I can only imagine what it would be like living at that time and part of me wishes I could go back in time to the simplicity of those days. The 60s, while just as much full of violence as today, just seems an easier, simple, and more beautiful time in American History. From the fashion to the literature, particularly the literature, the 60s, from where I stand, seem beautiful.
I finally had the chance to read this book after it being on my list for so long. My American Fiction course required me to find a novel that became a movie, and while the list of fiction stories that became films is extensive, this one instantly jumped out at me. Everything about the book fit the guidelines for an appropriate selection for my research paper and the fact that Amazon had a one-day sale on it, my decision was practically made for me. I “cracked” it open just as soon as it was downloaded to my Kindle.
I have read numerous reviews, both negative and positive, about this book and, as usual, I put any assumptions about how the book would be to the back of my mind in order to remain objective. I’ve read that some readers hated the dialect. I found it easy to read.
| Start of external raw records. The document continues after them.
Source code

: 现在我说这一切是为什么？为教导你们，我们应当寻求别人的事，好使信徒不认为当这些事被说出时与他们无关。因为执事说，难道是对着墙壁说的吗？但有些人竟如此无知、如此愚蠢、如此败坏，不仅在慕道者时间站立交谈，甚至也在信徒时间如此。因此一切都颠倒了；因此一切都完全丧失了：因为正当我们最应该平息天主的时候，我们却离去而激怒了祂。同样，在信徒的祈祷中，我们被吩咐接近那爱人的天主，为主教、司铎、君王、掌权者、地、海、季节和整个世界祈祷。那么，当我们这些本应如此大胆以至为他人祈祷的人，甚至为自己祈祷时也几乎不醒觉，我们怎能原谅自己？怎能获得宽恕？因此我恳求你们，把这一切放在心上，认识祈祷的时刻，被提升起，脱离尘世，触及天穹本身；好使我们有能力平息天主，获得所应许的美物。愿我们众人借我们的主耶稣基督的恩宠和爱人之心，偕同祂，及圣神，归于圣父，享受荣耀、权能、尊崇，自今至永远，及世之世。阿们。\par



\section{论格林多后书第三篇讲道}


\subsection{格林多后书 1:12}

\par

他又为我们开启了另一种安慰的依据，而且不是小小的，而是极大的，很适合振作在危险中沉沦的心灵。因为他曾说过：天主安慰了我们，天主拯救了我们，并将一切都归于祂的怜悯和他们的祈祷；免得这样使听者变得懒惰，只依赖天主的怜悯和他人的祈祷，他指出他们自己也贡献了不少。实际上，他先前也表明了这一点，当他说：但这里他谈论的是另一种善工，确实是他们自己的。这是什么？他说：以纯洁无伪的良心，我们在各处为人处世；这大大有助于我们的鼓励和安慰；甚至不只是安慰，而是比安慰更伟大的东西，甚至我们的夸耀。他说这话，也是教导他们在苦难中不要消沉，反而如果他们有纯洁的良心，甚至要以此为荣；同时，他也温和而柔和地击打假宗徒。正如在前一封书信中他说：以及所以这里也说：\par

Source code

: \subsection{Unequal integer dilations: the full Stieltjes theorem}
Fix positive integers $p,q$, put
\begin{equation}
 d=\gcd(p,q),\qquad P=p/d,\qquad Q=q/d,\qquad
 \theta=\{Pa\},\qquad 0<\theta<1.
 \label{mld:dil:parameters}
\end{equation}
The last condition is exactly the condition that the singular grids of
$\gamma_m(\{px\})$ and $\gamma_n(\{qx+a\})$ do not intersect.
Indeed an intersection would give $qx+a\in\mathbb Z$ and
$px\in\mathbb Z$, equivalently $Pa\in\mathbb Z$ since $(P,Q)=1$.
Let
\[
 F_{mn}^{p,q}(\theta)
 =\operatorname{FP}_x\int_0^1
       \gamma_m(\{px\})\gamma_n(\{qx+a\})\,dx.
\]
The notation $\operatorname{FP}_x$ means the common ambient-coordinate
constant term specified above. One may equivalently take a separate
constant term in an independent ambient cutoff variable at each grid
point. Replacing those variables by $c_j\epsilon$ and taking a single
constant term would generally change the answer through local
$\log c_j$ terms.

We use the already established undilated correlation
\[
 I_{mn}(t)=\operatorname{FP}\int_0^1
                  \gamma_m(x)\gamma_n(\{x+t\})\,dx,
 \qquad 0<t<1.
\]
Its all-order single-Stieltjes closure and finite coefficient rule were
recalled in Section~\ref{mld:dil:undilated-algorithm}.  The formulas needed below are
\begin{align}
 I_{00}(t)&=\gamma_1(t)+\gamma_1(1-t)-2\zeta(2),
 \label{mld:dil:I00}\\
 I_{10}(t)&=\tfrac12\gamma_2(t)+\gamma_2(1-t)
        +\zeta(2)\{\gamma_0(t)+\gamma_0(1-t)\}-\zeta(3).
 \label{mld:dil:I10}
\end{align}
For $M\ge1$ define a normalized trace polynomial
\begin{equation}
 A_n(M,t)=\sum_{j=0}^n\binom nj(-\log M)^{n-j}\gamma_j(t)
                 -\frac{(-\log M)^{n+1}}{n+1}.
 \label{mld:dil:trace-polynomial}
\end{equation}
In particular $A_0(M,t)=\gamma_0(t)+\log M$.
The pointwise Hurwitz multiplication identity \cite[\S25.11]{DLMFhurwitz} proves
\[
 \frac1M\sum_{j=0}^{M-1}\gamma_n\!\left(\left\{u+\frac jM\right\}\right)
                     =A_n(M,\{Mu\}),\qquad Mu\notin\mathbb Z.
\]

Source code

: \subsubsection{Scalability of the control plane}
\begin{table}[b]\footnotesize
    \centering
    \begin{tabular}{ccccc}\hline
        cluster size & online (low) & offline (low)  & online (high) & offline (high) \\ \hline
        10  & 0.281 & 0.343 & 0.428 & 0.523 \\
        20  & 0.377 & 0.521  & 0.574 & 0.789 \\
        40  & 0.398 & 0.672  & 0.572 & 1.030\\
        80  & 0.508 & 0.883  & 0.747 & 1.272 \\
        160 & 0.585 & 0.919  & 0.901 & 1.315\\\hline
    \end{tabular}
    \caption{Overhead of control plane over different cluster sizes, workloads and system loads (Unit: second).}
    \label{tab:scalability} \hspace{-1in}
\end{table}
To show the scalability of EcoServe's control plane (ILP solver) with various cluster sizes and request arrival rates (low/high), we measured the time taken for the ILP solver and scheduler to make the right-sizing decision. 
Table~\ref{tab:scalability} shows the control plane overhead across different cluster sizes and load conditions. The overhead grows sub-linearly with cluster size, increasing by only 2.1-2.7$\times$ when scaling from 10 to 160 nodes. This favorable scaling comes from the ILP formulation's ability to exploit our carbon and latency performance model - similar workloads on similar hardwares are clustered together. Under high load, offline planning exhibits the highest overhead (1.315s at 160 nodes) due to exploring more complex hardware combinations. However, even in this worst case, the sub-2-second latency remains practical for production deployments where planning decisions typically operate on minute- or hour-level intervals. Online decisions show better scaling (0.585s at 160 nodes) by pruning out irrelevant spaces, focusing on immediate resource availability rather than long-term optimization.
Reviewers stated that they hated how the maids spoke with a dialect, but the white ladies that employed them spoke perfect English. While I am not the author so this is only speculation, I think this was done in order to establish the difference in social classes. Many of the maids quit school at a young age in order to work as maids and hep provide for their families whereas many of the white ladies received some college courses before marrying.
I loved this book and I wish that the movie would have included some of the scenes that were in the book. The chronology was a little off in the movie compared to the book, but that wasn’t too big of a deal.
Scenes like the naked man in Ms. Celia’s garden would have made the movie even better. It was humorous and added to the story. The small details like Johnny’s friends giving Celia Alabama Slammer shots would have added to the incident at the banquet. Little details like that would have just complemented the story and filled in some of the holes that the movie left behind.
Overall, this book has put Kathryn Stockett on my list of authors to watch. I will definitely be looking into her books from this point on and am glad I finally had the chance to read this novel.